This is the mail archive of the gcc-patches@gcc.gnu.org mailing list for the GCC project.


Index Nav: [Date Index] [Subject Index] [Author Index] [Thread Index]
Message Nav: [Date Prev] [Date Next] [Thread Prev] [Thread Next]
Other format: [Raw text]

[PATCH/RFC v2 3/14] Add new optabs for reducing vectors to scalars


Ok, so, I've tried making reduc_plus optab take two modes: that of the vector to reduce, and the result; thus allowing platforms to provide a widening reduction. However, I'm keeping reduc_[us](min|max)_optab with only a single mode, as widening makes no sense there.
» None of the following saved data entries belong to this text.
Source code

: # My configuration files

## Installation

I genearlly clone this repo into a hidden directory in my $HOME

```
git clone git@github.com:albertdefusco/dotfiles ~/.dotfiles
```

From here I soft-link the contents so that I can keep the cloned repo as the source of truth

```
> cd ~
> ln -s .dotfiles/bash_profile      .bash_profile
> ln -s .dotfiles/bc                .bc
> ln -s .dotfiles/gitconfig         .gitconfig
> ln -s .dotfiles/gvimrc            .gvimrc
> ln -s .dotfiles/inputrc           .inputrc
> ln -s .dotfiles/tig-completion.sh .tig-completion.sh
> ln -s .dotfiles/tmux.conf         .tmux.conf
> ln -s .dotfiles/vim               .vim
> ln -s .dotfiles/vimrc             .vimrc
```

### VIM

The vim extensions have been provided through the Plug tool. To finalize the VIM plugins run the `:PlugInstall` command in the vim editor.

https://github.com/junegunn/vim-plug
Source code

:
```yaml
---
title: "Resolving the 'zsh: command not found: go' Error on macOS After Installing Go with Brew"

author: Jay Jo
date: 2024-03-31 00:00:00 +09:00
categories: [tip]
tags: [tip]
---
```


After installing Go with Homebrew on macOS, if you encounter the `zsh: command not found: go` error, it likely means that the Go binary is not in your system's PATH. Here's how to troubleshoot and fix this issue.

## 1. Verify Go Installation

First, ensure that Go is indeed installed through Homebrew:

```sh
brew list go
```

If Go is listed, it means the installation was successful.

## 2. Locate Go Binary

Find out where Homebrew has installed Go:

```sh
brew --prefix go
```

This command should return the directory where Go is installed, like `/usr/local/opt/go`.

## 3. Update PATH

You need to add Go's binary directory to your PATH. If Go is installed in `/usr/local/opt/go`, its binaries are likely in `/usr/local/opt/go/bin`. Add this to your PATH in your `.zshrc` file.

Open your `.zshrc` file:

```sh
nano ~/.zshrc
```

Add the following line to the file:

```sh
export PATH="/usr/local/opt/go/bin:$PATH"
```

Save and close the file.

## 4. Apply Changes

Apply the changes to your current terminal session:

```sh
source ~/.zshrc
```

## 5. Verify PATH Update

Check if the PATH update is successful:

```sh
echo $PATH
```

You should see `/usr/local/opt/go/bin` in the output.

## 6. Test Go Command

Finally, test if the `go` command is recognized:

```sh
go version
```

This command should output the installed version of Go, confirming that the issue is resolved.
I've not gone as far as making the vectorizer use any such a widening reduction, however: as previously stated, I'm not really sure what the input source code for that even looks like (maybe in a language other than C?). If we wanted to do a non-widening reduction using such an instruction (by discarding the extra bits), strikes me the platform can/should provide a non-widening optab for that case...

Testing: bootstrapped on x86_64 linux + check-gcc; cross-tested aarch64-none-elf check-gcc; cross-tested aarch64_be-none-elf aarch64.exp + vect.exp.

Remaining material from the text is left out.